How use Lagrange interpolation prove this inequality How can I use Lagrange interpolation to solve the following problem?

Let $a,b,c,d\in \mathbb{R}$ such that
  $$|ax^3+bx^2+cx+d|\le 1 $$
  for every $x\in[-1,1]$. Show that
  $$|a|+|b|+|c|+|d|\le 7$$

 A: Let $f(x)=ax^3+bx^2+cx+d$.
From Lagrange Interpolation (or solving a system of linear equations), 
we find that $$f(x)=\frac{-2f(-1)+4f(-\frac{1}{2})-4f(\frac{1}{2})+2f(1)}{3}x^3+\frac{2f(-1)-2f(-\frac{1}{2})-2f(\frac{1}{2})+2f(1)}{3}x^2+\frac{\frac{1}{2}f(-1)-4f(-\frac{1}{2})+4f(\frac{1}{2})-\frac{1}{2}f(1)}{3}x+\frac{-\frac{1}{2}f(-1)+2f(-\frac{1}{2})+2f(\frac{1}{2})-\frac{1}{2}f(1)}{3}$$
Now, we divide cases. The four polynomials in the form of $\pm f(\pm x)$ satisfy the exact same conditions as $f(x)$. 
It is safe to assume that $a,b \ge 0$.
Case 1. $c \ge 0$.
If $d \ge 0$, we are done because $|a|+|b|+|c|+|d| =a+b+c+d=f(1) \le 1$.

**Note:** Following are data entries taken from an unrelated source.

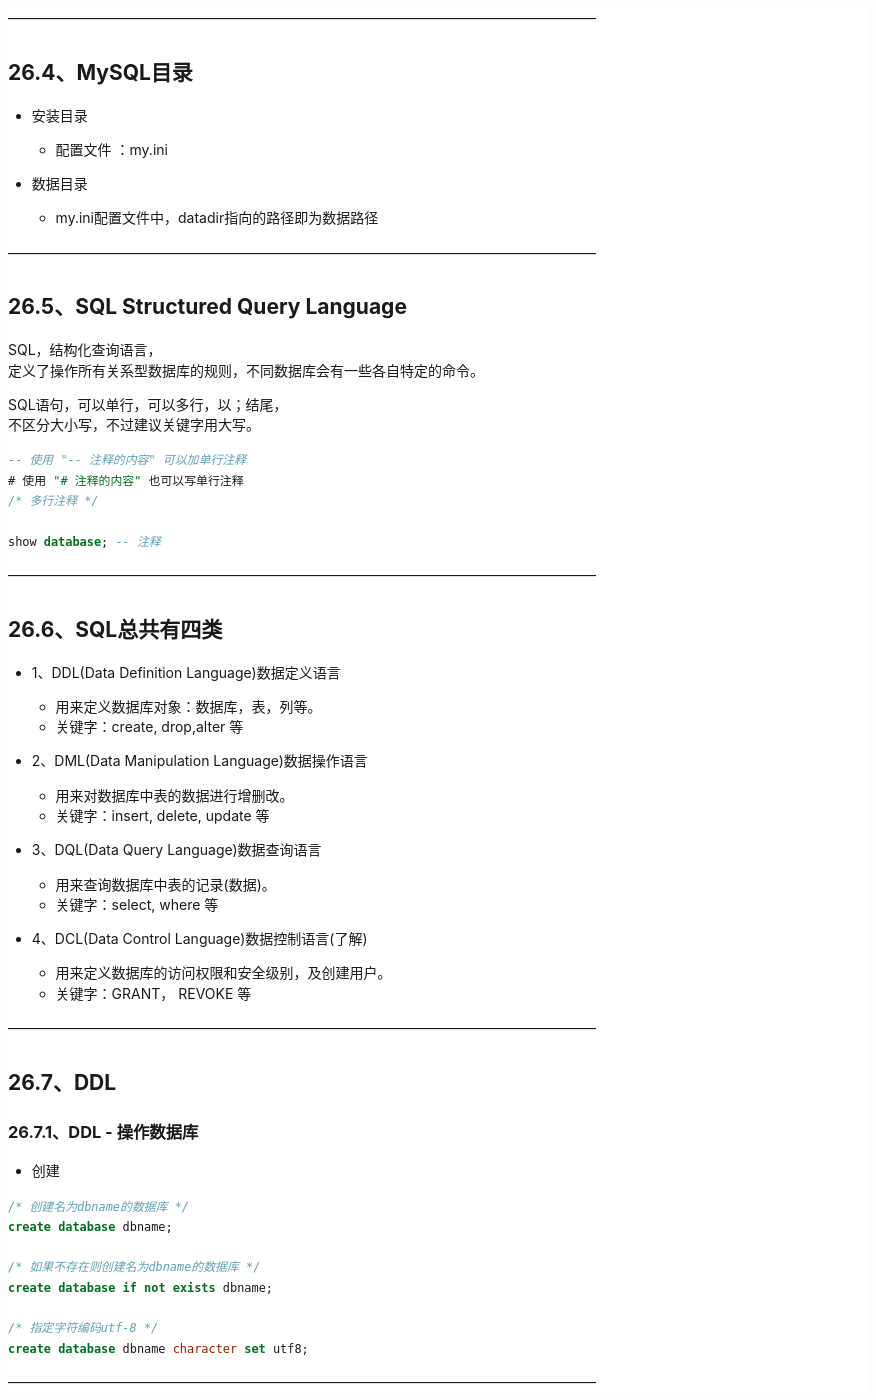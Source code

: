 ——————————————————————————————————————————      

## 26.4、MySQL目录

- 安装目录
    - 配置文件 ：my.ini

- 数据目录
    - my.ini配置文件中，datadir指向的路径即为数据路径

——————————————————————————————————————————      

## 26.5、SQL Structured Query Language

SQL，结构化查询语言，   
定义了操作所有关系型数据库的规则，不同数据库会有一些各自特定的命令。

SQL语句，可以单行，可以多行，以；结尾，     
不区分大小写，不过建议关键字用大写。        

```sql
-- 使用 "-- 注释的内容" 可以加单行注释
# 使用 "# 注释的内容" 也可以写单行注释
/* 多行注释 */

show database; -- 注释
```
——————————————————————————————————————————      

## 26.6、SQL总共有四类

- 1、DDL(Data Definition Language)数据定义语言
	- 用来定义数据库对象：数据库，表，列等。
    - 关键字：create, drop,alter 等

- 2、DML(Data Manipulation Language)数据操作语言
	- 用来对数据库中表的数据进行增删改。
    - 关键字：insert, delete, update 等

- 3、DQL(Data Query Language)数据查询语言
	- 用来查询数据库中表的记录(数据)。
    - 关键字：select, where 等

- 4、DCL(Data Control Language)数据控制语言(了解)
	- 用来定义数据库的访问权限和安全级别，及创建用户。
    - 关键字：GRANT， REVOKE 等

——————————————————————————————————————————      

## 26.7、DDL

### 26.7.1、DDL - 操作数据库

- 创建
```sql
/* 创建名为dbname的数据库 */
create database dbname;

/* 如果不存在则创建名为dbname的数据库 */
create database if not exists dbname; 

/* 指定字符编码utf-8 */
create database dbname character set utf8;
```
——————————————————————————————————————————      
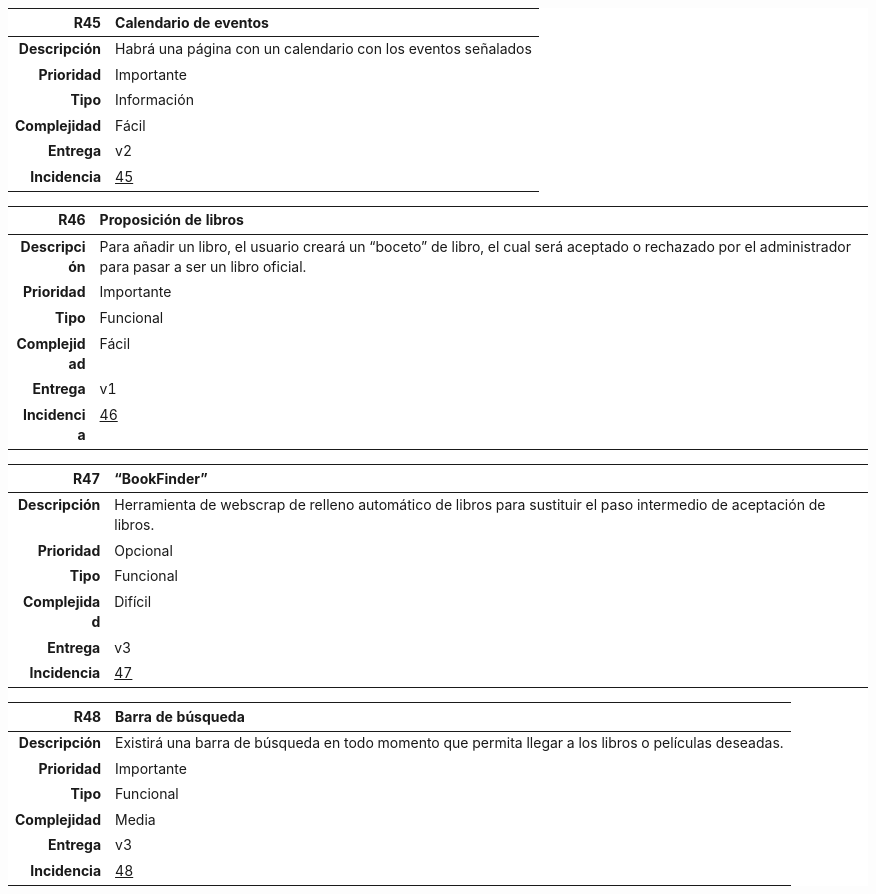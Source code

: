 | **R45**     | **Calendario de eventos**         |
| --------------: | :------------------- |
| **Descripción** | Habrá una página con un calendario con los eventos señalados             |
| **Prioridad**   | Importante           |
| **Tipo**        | Información                |
| **Complejidad** | Fácil         |
| **Entrega**     | v2             |
| **Incidencia**  | [45](https://github.com/pemife/clublectura/issues/45) |

| **R46**     | **Proposición de libros**         |
| --------------: | :------------------- |
| **Descripción** | Para añadir un libro, el usuario creará un “boceto” de libro, el cual será aceptado o rechazado por el administrador para pasar a ser un libro oficial.             |
| **Prioridad**   | Importante           |
| **Tipo**        | Funcional                |
| **Complejidad** | Fácil         |
| **Entrega**     | v1             |
| **Incidencia**  | [46](https://github.com/pemife/clublectura/issues/46) |

| **R47**     | **“BookFinder”**         |
| --------------: | :------------------- |
| **Descripción** | Herramienta de webscrap de relleno automático de libros para sustituir el paso intermedio de aceptación de libros.             |
| **Prioridad**   | Opcional           |
| **Tipo**        | Funcional                |
| **Complejidad** | Difícil         |
| **Entrega**     | v3             |
| **Incidencia**  | [47](https://github.com/pemife/clublectura/issues/47) |

| **R48**     | **Barra de búsqueda**         |
| --------------: | :------------------- |
| **Descripción** | Existirá una barra de búsqueda en todo momento que permita llegar a los libros o películas deseadas.             |
| **Prioridad**   | Importante           |
| **Tipo**        | Funcional                |
| **Complejidad** | Media         |
| **Entrega**     | v3             |
| **Incidencia**  | [48](https://github.com/pemife/clublectura/issues/48) |

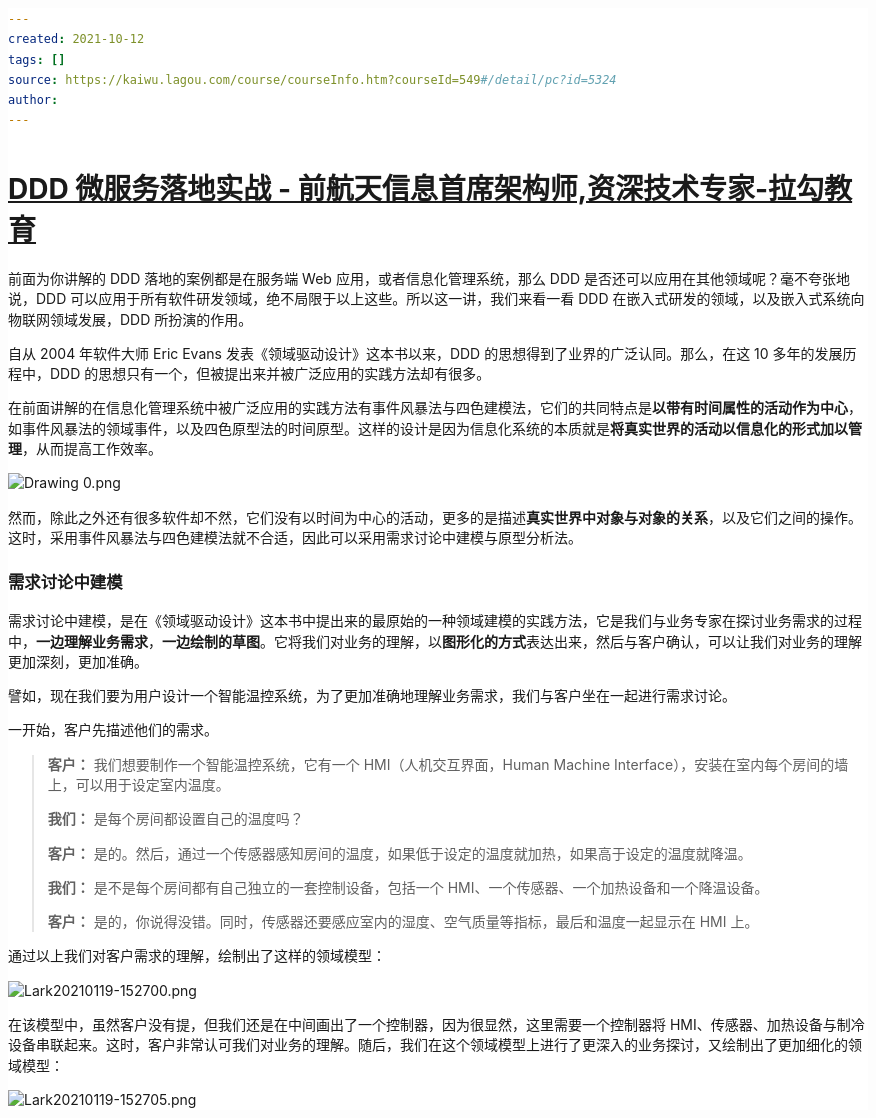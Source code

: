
 ```yaml
---
created: 2021-10-12
tags: []
source: https://kaiwu.lagou.com/course/courseInfo.htm?courseId=549#/detail/pc?id=5324
author: 
---
```


# [DDD 微服务落地实战 - 前航天信息首席架构师,资深技术专家-拉勾教育](https://kaiwu.lagou.com/course/courseInfo.htm?courseId=549#/detail/pc?id=5324)


前面为你讲解的 DDD 落地的案例都是在服务端 Web 应用，或者信息化管理系统，那么 DDD 是否还可以应用在其他领域呢？毫不夸张地说，DDD 可以应用于所有软件研发领域，绝不局限于以上这些。所以这一讲，我们来看一看 DDD 在嵌入式研发的领域，以及嵌入式系统向物联网领域发展，DDD 所扮演的作用。

自从 2004 年软件大师 Eric Evans 发表《领域驱动设计》这本书以来，DDD 的思想得到了业界的广泛认同。那么，在这 10 多年的发展历程中，DDD 的思想只有一个，但被提出来并被广泛应用的实践方法却有很多。

在前面讲解的在信息化管理系统中被广泛应用的实践方法有事件风暴法与四色建模法，它们的共同特点是**以带有时间属性的活动作为中心**，如事件风暴法的领域事件，以及四色原型法的时间原型。这样的设计是因为信息化系统的本质就是**将真实世界的活动以信息化的形式加以管理**，从而提高工作效率。

![Drawing 0.png](https://s0.lgstatic.com/i/image2/M01/06/E8/CgpVE2AGiJiAZwzOAACyjXnbgBI575.png)

然而，除此之外还有很多软件却不然，它们没有以时间为中心的活动，更多的是描述**真实世界中对象与对象的关系**，以及它们之间的操作。这时，采用事件风暴法与四色建模法就不合适，因此可以采用需求讨论中建模与原型分析法。

### 需求讨论中建模

需求讨论中建模，是在《领域驱动设计》这本书中提出来的最原始的一种领域建模的实践方法，它是我们与业务专家在探讨业务需求的过程中，**一边理解业务需求**，**一边绘制的草图**。它将我们对业务的理解，以**图形化的方式**表达出来，然后与客户确认，可以让我们对业务的理解更加深刻，更加准确。

譬如，现在我们要为用户设计一个智能温控系统，为了更加准确地理解业务需求，我们与客户坐在一起进行需求讨论。

一开始，客户先描述他们的需求。

> **客户：** 我们想要制作一个智能温控系统，它有一个 HMI（人机交互界面，Human Machine Interface），安装在室内每个房间的墙上，可以用于设定室内温度。
> 
> **我们：** 是每个房间都设置自己的温度吗？
> 
> **客户：** 是的。然后，通过一个传感器感知房间的温度，如果低于设定的温度就加热，如果高于设定的温度就降温。
> 
> **我们：** 是不是每个房间都有自己独立的一套控制设备，包括一个 HMI、一个传感器、一个加热设备和一个降温设备。
> 
> **客户：** 是的，你说得没错。同时，传感器还要感应室内的湿度、空气质量等指标，最后和温度一起显示在 HMI 上。

通过以上我们对客户需求的理解，绘制出了这样的领域模型：

![Lark20210119-152700.png](https://s0.lgstatic.com/i/image2/M01/06/E6/Cip5yGAGid-ACSXvAAEXyO0FJJ8715.png)

在该模型中，虽然客户没有提，但我们还是在中间画出了一个控制器，因为很显然，这里需要一个控制器将 HMI、传感器、加热设备与制冷设备串联起来。这时，客户非常认可我们对业务的理解。随后，我们在这个领域模型上进行了更深入的业务探讨，又绘制出了更加细化的领域模型：

![Lark20210119-152705.png](https://s0.lgstatic.com/i/image2/M01/06/E8/CgpVE2AGieiAOtHMAADUvyn0WYM807.png)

If $d \le 0$, we have $|a|+|b|+|c|+|d|=a+b+c-d=f(1)-2f(0) \le 3$.
Case 2. $c \le 0$.
If $d \ge 0$, we have $$|a|+|b|+|c|+|d|=a+b-c+d=\frac{4}{3}f(1)-\frac{1}{3}f(-1)-\frac{8}{3}f(\frac{1}{2})+\frac{8}{3}f(-\frac{1}{2}) \le \frac{4}{3}+\frac{1}{3}+\frac{8}{3}+\frac{8}{3}=7$$
If $d \le 0$, we have $$|a|+|b|+|c|+|d|=a+b-c-d=\frac{5}{3}f(1)-4f(\frac{1}{2})+\frac{4}{3}f(-\frac{1}{2}) \le \frac{5}{3}+4+\frac{4}{3} = 7$$
This completes the proof. The bound is tight since $f(x)=4x^3-3x$ reaches equality.
EDIT: Note how $4x^3-3x$ is a Chebyshev Polynomial, which appears a lot in Lagrange Interpolation problems.